[Opening Entries shown section]

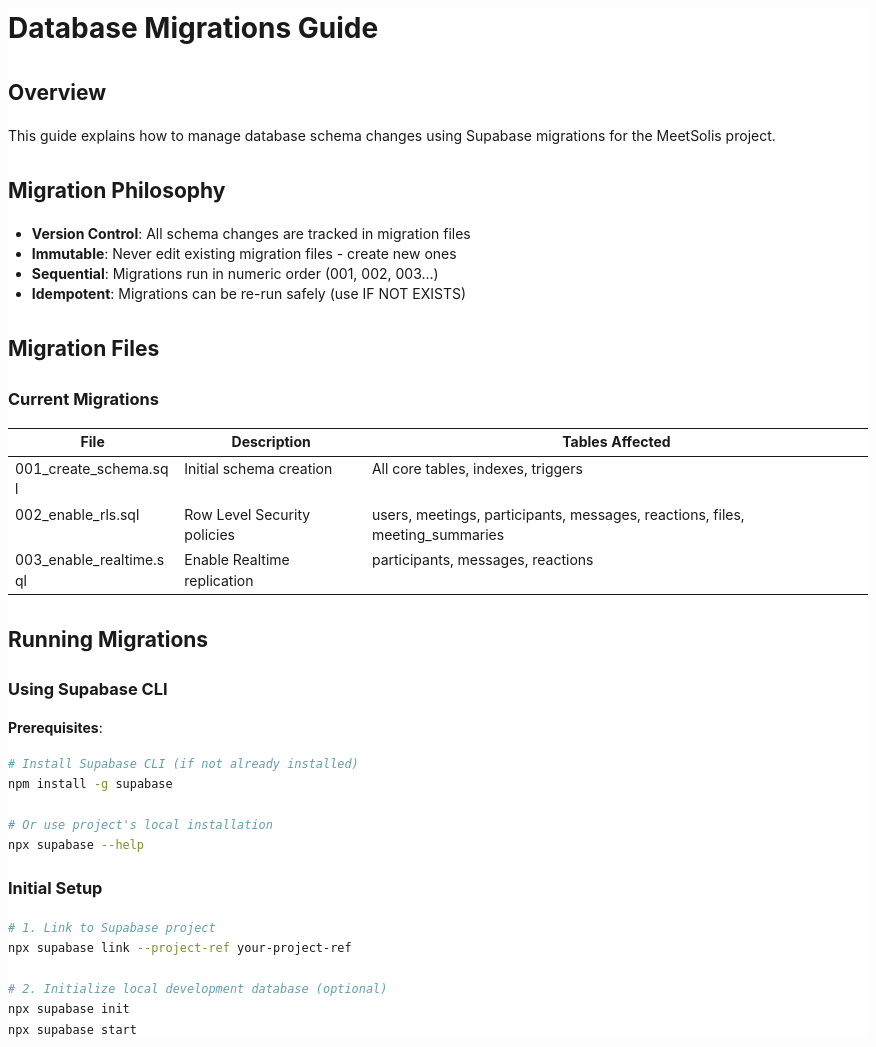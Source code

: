 # Database Migrations Guide

## Overview

This guide explains how to manage database schema changes using Supabase migrations for the MeetSolis project.

## Migration Philosophy

- **Version Control**: All schema changes are tracked in migration files
- **Immutable**: Never edit existing migration files - create new ones
- **Sequential**: Migrations run in numeric order (001, 002, 003...)
- **Idempotent**: Migrations can be re-run safely (use IF NOT EXISTS)

## Migration Files

### Current Migrations

| File | Description | Tables Affected |
|------|-------------|-----------------|
| 001_create_schema.sql | Initial schema creation | All core tables, indexes, triggers |
| 002_enable_rls.sql | Row Level Security policies | users, meetings, participants, messages, reactions, files, meeting_summaries |
| 003_enable_realtime.sql | Enable Realtime replication | participants, messages, reactions |

## Running Migrations

### Using Supabase CLI

**Prerequisites**:
```bash
# Install Supabase CLI (if not already installed)
npm install -g supabase

# Or use project's local installation
npx supabase --help
```

### Initial Setup

```bash
# 1. Link to Supabase project
npx supabase link --project-ref your-project-ref

# 2. Initialize local development database (optional)
npx supabase init
npx supabase start
```
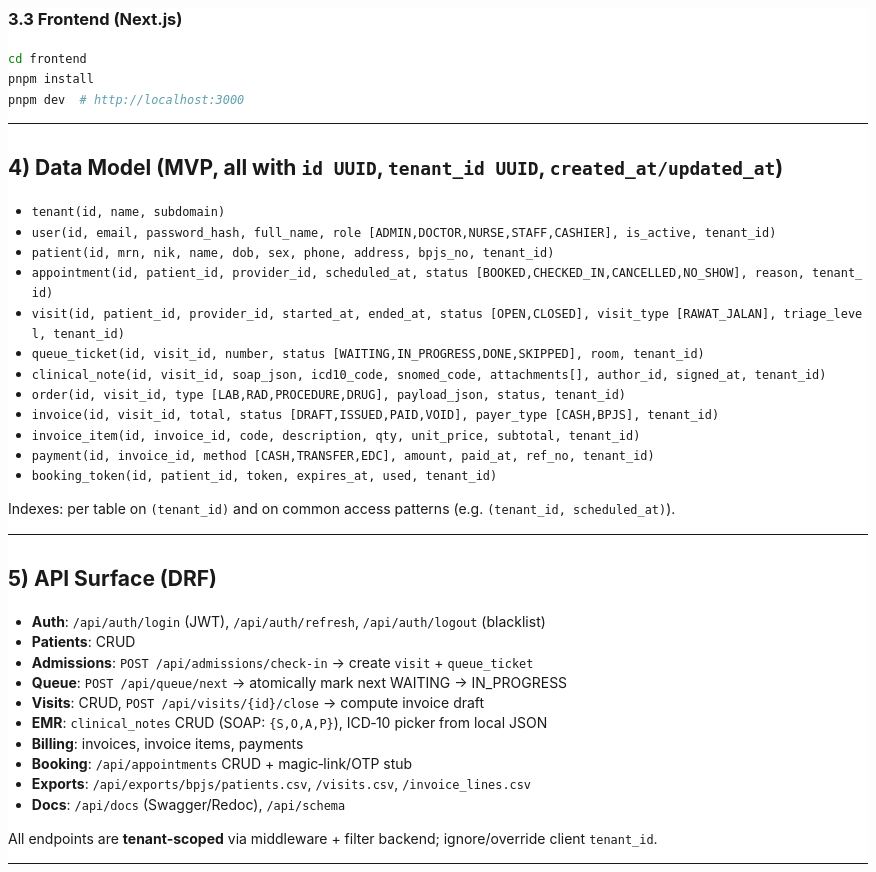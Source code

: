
 ```bash
```

### 3.3 Frontend (Next.js)

```bash
cd frontend
pnpm install
pnpm dev  # http://localhost:3000
```

---

## 4) Data Model (MVP, all with `id UUID`, `tenant_id UUID`, `created_at/updated_at`)

- `tenant(id, name, subdomain)`
- `user(id, email, password_hash, full_name, role [ADMIN,DOCTOR,NURSE,STAFF,CASHIER], is_active, tenant_id)`
- `patient(id, mrn, nik, name, dob, sex, phone, address, bpjs_no, tenant_id)`
- `appointment(id, patient_id, provider_id, scheduled_at, status [BOOKED,CHECKED_IN,CANCELLED,NO_SHOW], reason, tenant_id)`
- `visit(id, patient_id, provider_id, started_at, ended_at, status [OPEN,CLOSED], visit_type [RAWAT_JALAN], triage_level, tenant_id)`
- `queue_ticket(id, visit_id, number, status [WAITING,IN_PROGRESS,DONE,SKIPPED], room, tenant_id)`
- `clinical_note(id, visit_id, soap_json, icd10_code, snomed_code, attachments[], author_id, signed_at, tenant_id)`
- `order(id, visit_id, type [LAB,RAD,PROCEDURE,DRUG], payload_json, status, tenant_id)`
- `invoice(id, visit_id, total, status [DRAFT,ISSUED,PAID,VOID], payer_type [CASH,BPJS], tenant_id)`
- `invoice_item(id, invoice_id, code, description, qty, unit_price, subtotal, tenant_id)`
- `payment(id, invoice_id, method [CASH,TRANSFER,EDC], amount, paid_at, ref_no, tenant_id)`
- `booking_token(id, patient_id, token, expires_at, used, tenant_id)`

Indexes: per table on `(tenant_id)` and on common access patterns (e.g. `(tenant_id, scheduled_at)`).

---

## 5) API Surface (DRF)

- **Auth**: `/api/auth/login` (JWT), `/api/auth/refresh`, `/api/auth/logout` (blacklist)
- **Patients**: CRUD
- **Admissions**: `POST /api/admissions/check-in` → create `visit` + `queue_ticket`
- **Queue**: `POST /api/queue/next` → atomically mark next WAITING → IN\_PROGRESS
- **Visits**: CRUD, `POST /api/visits/{id}/close` → compute invoice draft
- **EMR**: `clinical_notes` CRUD (SOAP: `{S,O,A,P}`), ICD‑10 picker from local JSON
- **Billing**: invoices, invoice items, payments
- **Booking**: `/api/appointments` CRUD + magic‑link/OTP stub
- **Exports**: `/api/exports/bpjs/patients.csv`, `/visits.csv`, `/invoice_lines.csv`
- **Docs**: `/api/docs` (Swagger/Redoc), `/api/schema`

All endpoints are **tenant‑scoped** via middleware + filter backend; ignore/override client `tenant_id`.

---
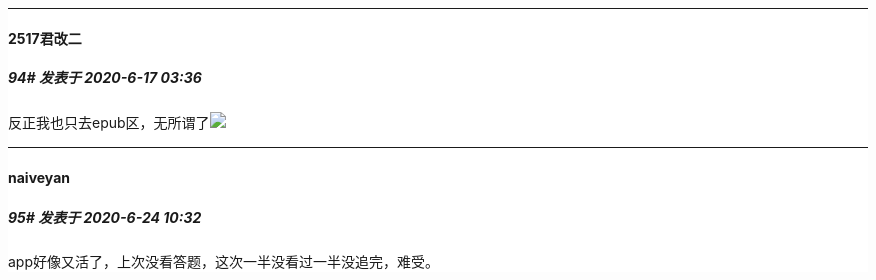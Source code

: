 
*****

####  2517君改二  
##### 94#       发表于 2020-6-17 03:36




反正我也只去epub区，无所谓了<img src="https://static.saraba1st.com/image/smiley/face2017/034.png" referrerpolicy="no-referrer">







*****

####  naiveyan  
##### 95#       发表于 2020-6-24 10:32




app好像又活了，上次没看答题，这次一半没看过一半没追完，难受。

[Closing Entries shown section]

» **What this task involves**:
All entries must be output unchanged, with every picture omitted.

» **Result of the exercise**:
Source code

: # Database Migrations Guide

## Overview

This guide explains how to manage database schema changes using Supabase migrations for the MeetSolis project.

## Migration Philosophy

- **Version Control**: All schema changes are tracked in migration files
- **Immutable**: Never edit existing migration files - create new ones
- **Sequential**: Migrations run in numeric order (001, 002, 003...)
- **Idempotent**: Migrations can be re-run safely (use IF NOT EXISTS)

## Migration Files

### Current Migrations

| File | Description | Tables Affected |
|------|-------------|-----------------|
| 001_create_schema.sql | Initial schema creation | All core tables, indexes, triggers |
| 002_enable_rls.sql | Row Level Security policies | users, meetings, participants, messages, reactions, files, meeting_summaries |
| 003_enable_realtime.sql | Enable Realtime replication | participants, messages, reactions |

## Running Migrations

### Using Supabase CLI

**Prerequisites**:
```bash
# Install Supabase CLI (if not already installed)
npm install -g supabase

# Or use project's local installation
npx supabase --help
```

### Initial Setup

```bash
# 1. Link to Supabase project
npx supabase link --project-ref your-project-ref

# 2. Initialize local development database (optional)
npx supabase init
npx supabase start
```
Source code

:
 ```bash
```

### 3.3 Frontend (Next.js)

```bash
cd frontend
pnpm install
pnpm dev  # http://localhost:3000
```

---

## 4) Data Model (MVP, all with `id UUID`, `tenant_id UUID`, `created_at/updated_at`)

- `tenant(id, name, subdomain)`
- `user(id, email, password_hash, full_name, role [ADMIN,DOCTOR,NURSE,STAFF,CASHIER], is_active, tenant_id)`
- `patient(id, mrn, nik, name, dob, sex, phone, address, bpjs_no, tenant_id)`
- `appointment(id, patient_id, provider_id, scheduled_at, status [BOOKED,CHECKED_IN,CANCELLED,NO_SHOW], reason, tenant_id)`
- `visit(id, patient_id, provider_id, started_at, ended_at, status [OPEN,CLOSED], visit_type [RAWAT_JALAN], triage_level, tenant_id)`
- `queue_ticket(id, visit_id, number, status [WAITING,IN_PROGRESS,DONE,SKIPPED], room, tenant_id)`
- `clinical_note(id, visit_id, soap_json, icd10_code, snomed_code, attachments[], author_id, signed_at, tenant_id)`
- `order(id, visit_id, type [LAB,RAD,PROCEDURE,DRUG], payload_json, status, tenant_id)`
- `invoice(id, visit_id, total, status [DRAFT,ISSUED,PAID,VOID], payer_type [CASH,BPJS], tenant_id)`
- `invoice_item(id, invoice_id, code, description, qty, unit_price, subtotal, tenant_id)`
- `payment(id, invoice_id, method [CASH,TRANSFER,EDC], amount, paid_at, ref_no, tenant_id)`
- `booking_token(id, patient_id, token, expires_at, used, tenant_id)`

Indexes: per table on `(tenant_id)` and on common access patterns (e.g. `(tenant_id, scheduled_at)`).

---

## 5) API Surface (DRF)

- **Auth**: `/api/auth/login` (JWT), `/api/auth/refresh`, `/api/auth/logout` (blacklist)
- **Patients**: CRUD
- **Admissions**: `POST /api/admissions/check-in` → create `visit` + `queue_ticket`
- **Queue**: `POST /api/queue/next` → atomically mark next WAITING → IN\_PROGRESS
- **Visits**: CRUD, `POST /api/visits/{id}/close` → compute invoice draft
- **EMR**: `clinical_notes` CRUD (SOAP: `{S,O,A,P}`), ICD‑10 picker from local JSON
- **Billing**: invoices, invoice items, payments
- **Booking**: `/api/appointments` CRUD + magic‑link/OTP stub
- **Exports**: `/api/exports/bpjs/patients.csv`, `/visits.csv`, `/invoice_lines.csv`
- **Docs**: `/api/docs` (Swagger/Redoc), `/api/schema`

All endpoints are **tenant‑scoped** via middleware + filter backend; ignore/override client `tenant_id`.

---
Source code

: 
*****

####  2517君改二  
##### 94#       发表于 2020-6-17 03:36




反正我也只去epub区，无所谓了<img src="https://static.saraba1st.com/image/smiley/face2017/034.png" referrerpolicy="no-referrer">







*****

####  naiveyan  
##### 95#       发表于 2020-6-24 10:32




app好像又活了，上次没看答题，这次一半没看过一半没追完，难受。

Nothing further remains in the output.